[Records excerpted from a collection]
·····

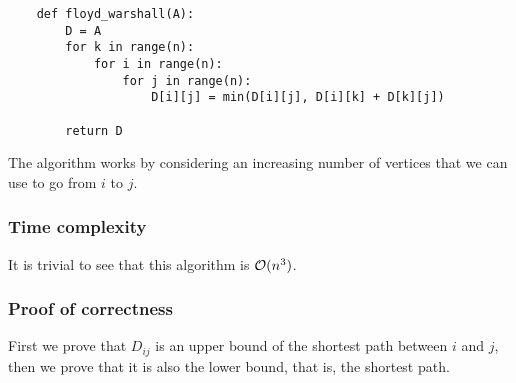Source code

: \documentclass[12pt]{extarticle}
\begin{document}
\begin{verbatim}
    def floyd_warshall(A):
        D = A
        for k in range(n):
            for i in range(n):
                for j in range(n):
                    D[i][j] = min(D[i][j], D[i][k] + D[k][j])

        return D
\end{verbatim}

The algorithm works by considering an increasing number of vertices that we can use to go from $i$ to $j$.

\subsubsection{Time complexity}

It is trivial to see that this algorithm is $\mathcal{O}(n^3)$.

\subsubsection{Proof of correctness}

First we prove that $D_{ij}$ is an upper bound of the shortest path between $i$ and $j$, then we prove that it is also the lower bound, that is, the shortest path.
\end{document}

·····

## Problem statement
Would you write out an exact copy of the entries above, with no images?

## Response to this exercise
Source code

: \documentclass[12pt]{extarticle}
\begin{document}
\begin{verbatim}
    def floyd_warshall(A):
        D = A
        for k in range(n):
            for i in range(n):
                for j in range(n):
                    D[i][j] = min(D[i][j], D[i][k] + D[k][j])

        return D
\end{verbatim}

The algorithm works by considering an increasing number of vertices that we can use to go from $i$ to $j$.

\subsubsection{Time complexity}

It is trivial to see that this algorithm is $\mathcal{O}(n^3)$.

\subsubsection{Proof of correctness}

First we prove that $D_{ij}$ is an upper bound of the shortest path between $i$ and $j$, then we prove that it is also the lower bound, that is, the shortest path.
\end{document}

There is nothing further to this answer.